**AIM OF THE TASK**
Start at the line below containing "sends a keyword" and stop at the line containing "sends two documents". Repeat every line of that stretch exactly, and nothing outside it.

**DATASET RECORDS**
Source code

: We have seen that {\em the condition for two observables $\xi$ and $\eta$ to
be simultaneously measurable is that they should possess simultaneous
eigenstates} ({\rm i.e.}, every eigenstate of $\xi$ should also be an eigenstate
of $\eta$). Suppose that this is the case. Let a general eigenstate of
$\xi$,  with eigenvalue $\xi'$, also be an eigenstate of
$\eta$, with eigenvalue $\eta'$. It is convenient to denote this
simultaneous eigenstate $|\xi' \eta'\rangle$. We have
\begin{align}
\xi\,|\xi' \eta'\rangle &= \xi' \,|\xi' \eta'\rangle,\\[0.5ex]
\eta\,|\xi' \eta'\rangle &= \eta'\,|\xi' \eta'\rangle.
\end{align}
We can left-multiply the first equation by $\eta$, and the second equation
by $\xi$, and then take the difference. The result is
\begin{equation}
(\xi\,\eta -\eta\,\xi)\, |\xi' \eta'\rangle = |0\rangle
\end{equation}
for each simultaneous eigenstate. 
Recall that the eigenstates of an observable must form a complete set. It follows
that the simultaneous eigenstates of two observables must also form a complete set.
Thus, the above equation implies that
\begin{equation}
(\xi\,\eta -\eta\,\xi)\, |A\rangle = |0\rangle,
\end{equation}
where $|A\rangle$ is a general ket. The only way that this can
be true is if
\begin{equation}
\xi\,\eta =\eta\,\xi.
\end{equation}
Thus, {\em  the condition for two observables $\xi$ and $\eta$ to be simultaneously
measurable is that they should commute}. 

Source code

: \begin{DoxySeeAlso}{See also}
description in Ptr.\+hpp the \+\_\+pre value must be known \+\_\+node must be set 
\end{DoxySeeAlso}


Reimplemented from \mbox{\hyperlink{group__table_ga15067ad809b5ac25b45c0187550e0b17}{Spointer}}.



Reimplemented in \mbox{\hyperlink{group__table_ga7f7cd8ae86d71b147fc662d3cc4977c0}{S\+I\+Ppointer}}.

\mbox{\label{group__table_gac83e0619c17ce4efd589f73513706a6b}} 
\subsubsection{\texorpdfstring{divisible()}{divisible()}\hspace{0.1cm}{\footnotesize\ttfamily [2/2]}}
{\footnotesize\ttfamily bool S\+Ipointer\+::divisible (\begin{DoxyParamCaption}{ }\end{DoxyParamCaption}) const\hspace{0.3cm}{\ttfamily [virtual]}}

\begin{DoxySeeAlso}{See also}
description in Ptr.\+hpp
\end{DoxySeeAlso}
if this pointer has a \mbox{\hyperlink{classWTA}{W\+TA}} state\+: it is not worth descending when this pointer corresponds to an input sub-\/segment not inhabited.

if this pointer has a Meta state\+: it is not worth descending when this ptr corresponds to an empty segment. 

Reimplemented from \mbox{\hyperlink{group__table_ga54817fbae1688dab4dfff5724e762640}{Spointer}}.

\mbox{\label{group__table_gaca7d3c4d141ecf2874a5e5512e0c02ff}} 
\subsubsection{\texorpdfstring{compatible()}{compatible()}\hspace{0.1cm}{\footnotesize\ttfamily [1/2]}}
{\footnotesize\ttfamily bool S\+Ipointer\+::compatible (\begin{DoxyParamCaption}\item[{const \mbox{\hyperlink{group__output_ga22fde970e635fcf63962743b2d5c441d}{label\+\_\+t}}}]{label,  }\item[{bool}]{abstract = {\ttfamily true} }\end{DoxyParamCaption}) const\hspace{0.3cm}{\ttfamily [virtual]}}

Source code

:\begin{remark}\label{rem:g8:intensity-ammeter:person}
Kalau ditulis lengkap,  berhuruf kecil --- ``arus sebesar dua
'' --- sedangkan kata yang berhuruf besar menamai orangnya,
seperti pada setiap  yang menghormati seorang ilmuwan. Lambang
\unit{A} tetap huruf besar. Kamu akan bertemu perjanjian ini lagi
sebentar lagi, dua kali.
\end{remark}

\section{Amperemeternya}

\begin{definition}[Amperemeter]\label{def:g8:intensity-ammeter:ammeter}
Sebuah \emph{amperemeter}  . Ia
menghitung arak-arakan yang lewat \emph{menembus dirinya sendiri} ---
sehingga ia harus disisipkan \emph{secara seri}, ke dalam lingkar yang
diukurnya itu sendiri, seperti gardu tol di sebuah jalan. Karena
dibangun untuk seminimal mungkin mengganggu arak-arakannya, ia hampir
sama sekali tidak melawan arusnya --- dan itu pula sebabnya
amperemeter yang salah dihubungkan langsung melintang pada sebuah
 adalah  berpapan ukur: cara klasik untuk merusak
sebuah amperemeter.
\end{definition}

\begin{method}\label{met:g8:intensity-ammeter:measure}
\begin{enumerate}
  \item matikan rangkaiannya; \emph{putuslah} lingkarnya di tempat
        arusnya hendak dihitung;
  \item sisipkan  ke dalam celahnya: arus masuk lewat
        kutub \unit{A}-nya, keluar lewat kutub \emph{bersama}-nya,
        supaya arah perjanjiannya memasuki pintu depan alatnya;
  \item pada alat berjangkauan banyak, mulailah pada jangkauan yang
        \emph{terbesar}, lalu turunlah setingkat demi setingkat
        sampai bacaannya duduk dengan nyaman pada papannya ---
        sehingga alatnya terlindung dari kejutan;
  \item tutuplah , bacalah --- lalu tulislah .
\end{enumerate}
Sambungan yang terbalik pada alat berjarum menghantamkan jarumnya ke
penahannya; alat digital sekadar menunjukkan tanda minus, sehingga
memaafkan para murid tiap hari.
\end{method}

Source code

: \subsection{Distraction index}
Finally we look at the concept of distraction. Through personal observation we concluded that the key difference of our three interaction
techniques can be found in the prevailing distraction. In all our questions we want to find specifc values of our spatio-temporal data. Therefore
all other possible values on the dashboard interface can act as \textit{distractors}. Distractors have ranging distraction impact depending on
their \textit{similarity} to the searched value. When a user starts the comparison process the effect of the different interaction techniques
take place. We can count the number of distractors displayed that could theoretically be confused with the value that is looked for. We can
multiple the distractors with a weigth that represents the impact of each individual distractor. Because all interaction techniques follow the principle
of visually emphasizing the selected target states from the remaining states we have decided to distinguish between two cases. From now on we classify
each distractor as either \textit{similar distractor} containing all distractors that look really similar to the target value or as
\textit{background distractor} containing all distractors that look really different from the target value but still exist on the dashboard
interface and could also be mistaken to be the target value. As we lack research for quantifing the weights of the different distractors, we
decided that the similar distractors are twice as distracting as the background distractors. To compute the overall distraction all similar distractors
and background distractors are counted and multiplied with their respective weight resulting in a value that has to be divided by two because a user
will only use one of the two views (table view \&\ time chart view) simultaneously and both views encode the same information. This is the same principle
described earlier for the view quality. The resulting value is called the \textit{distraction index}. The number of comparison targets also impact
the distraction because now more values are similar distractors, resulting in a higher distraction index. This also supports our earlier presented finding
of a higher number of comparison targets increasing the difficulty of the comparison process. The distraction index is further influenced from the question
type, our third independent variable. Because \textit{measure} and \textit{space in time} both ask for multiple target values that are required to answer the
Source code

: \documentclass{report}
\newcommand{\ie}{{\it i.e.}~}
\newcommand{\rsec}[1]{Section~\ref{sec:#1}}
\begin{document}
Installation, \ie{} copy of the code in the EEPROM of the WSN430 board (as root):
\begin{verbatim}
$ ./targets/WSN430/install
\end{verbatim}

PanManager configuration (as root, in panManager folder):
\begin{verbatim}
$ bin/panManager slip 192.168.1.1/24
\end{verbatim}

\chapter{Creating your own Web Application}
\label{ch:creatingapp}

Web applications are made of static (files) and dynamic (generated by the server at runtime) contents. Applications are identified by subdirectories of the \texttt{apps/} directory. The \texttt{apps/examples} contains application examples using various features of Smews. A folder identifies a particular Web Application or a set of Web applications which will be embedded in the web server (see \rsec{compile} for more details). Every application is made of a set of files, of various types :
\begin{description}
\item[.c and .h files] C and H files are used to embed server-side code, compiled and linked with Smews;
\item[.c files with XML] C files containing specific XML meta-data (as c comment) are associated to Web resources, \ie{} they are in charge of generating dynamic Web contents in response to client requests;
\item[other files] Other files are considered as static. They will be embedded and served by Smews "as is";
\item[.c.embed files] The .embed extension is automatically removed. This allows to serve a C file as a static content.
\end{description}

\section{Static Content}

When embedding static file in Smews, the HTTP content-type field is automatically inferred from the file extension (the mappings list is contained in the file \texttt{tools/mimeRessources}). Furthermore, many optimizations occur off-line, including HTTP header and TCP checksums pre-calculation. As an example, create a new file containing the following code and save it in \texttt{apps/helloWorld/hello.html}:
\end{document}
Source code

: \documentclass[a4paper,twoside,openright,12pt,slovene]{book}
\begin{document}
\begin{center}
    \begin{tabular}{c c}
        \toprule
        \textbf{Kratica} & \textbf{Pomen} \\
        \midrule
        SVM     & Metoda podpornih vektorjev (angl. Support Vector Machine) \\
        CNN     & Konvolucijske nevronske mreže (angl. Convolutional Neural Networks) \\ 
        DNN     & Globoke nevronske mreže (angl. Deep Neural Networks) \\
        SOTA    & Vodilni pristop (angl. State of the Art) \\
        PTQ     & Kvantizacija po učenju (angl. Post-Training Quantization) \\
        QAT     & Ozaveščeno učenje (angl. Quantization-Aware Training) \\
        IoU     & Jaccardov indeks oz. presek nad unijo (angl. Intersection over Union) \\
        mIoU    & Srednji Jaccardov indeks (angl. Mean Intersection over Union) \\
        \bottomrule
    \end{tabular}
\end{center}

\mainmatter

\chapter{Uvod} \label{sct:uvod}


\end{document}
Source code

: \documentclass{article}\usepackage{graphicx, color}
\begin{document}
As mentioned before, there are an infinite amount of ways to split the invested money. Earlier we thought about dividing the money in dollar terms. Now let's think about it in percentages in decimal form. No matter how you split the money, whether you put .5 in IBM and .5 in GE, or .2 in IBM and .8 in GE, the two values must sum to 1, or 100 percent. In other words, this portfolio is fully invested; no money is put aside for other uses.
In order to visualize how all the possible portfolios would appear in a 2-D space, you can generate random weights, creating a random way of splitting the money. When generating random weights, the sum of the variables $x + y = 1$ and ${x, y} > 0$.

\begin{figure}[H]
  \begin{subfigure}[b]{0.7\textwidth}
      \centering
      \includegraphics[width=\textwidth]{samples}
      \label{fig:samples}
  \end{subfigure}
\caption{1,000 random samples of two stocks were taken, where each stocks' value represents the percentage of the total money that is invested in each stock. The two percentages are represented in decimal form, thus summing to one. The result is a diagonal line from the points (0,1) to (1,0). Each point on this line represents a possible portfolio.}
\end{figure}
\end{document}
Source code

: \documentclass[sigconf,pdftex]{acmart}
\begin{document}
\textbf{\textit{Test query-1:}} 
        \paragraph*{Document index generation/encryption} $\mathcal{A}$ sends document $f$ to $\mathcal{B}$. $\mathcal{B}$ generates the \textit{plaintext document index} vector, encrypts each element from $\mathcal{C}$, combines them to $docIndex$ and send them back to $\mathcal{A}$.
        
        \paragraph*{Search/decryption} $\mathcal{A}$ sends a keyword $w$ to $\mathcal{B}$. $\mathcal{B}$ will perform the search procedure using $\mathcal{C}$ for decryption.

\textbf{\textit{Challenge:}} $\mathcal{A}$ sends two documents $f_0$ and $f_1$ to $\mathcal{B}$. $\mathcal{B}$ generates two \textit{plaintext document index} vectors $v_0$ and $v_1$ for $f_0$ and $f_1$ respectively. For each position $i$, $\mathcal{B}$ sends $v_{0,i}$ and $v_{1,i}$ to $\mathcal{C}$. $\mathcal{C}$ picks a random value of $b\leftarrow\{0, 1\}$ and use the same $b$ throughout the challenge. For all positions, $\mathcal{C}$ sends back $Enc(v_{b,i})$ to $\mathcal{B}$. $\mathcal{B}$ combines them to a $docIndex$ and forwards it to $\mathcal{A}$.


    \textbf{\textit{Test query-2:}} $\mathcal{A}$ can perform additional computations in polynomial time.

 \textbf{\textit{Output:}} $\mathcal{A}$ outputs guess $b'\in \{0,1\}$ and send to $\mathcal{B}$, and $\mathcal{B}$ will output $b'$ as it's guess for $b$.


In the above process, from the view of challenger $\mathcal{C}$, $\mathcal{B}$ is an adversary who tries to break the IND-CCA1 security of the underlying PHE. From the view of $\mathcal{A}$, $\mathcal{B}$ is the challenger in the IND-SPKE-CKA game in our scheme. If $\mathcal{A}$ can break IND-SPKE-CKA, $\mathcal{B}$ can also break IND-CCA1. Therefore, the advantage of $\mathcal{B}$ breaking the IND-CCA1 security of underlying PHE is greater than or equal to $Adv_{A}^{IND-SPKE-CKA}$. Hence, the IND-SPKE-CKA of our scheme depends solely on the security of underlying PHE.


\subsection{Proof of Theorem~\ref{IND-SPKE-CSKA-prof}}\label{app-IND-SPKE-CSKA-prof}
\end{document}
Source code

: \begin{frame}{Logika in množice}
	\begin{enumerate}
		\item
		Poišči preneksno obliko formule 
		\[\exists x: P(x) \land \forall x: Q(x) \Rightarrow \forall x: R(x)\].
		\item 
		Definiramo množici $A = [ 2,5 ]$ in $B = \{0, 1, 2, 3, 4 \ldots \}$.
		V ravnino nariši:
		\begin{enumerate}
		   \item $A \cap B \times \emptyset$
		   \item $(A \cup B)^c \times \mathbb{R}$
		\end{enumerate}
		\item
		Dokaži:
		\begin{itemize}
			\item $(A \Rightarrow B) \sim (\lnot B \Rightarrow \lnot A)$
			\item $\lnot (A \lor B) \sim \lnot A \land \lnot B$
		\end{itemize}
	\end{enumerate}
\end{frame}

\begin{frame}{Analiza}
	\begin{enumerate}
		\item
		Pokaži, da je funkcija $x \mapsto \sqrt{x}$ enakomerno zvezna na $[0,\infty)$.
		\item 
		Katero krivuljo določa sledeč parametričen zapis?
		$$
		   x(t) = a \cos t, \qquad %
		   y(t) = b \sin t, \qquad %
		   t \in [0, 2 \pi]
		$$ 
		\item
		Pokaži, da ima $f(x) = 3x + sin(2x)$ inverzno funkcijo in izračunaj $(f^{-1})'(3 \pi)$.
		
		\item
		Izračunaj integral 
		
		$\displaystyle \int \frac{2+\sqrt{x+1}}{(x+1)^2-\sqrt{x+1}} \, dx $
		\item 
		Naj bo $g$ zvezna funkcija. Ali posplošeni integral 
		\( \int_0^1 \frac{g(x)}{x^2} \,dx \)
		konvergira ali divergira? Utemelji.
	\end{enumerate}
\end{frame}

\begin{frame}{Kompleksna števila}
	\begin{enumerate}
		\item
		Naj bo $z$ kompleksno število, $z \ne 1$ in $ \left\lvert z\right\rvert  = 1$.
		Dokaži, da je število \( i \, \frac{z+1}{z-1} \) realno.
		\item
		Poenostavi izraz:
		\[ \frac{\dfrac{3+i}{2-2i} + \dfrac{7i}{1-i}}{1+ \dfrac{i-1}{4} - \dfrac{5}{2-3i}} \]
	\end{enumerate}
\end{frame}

**WRITTEN RESPONSE**
        \paragraph*{Search/decryption} $\mathcal{A}$ sends a keyword $w$ to $\mathcal{B}$. $\mathcal{B}$ will perform the search procedure using $\mathcal{C}$ for decryption.

\textbf{\textit{Challenge:}} $\mathcal{A}$ sends two documents $f_0$ and $f_1$ to $\mathcal{B}$. $\mathcal{B}$ generates two \textit{plaintext document index} vectors $v_0$ and $v_1$ for $f_0$ and $f_1$ respectively. For each position $i$, $\mathcal{B}$ sends $v_{0,i}$ and $v_{1,i}$ to $\mathcal{C}$. $\mathcal{C}$ picks a random value of $b\leftarrow\{0, 1\}$ and use the same $b$ throughout the challenge. For all positions, $\mathcal{C}$ sends back $Enc(v_{b,i})$ to $\mathcal{B}$. $\mathcal{B}$ combines them to a $docIndex$ and forwards it to $\mathcal{A}$.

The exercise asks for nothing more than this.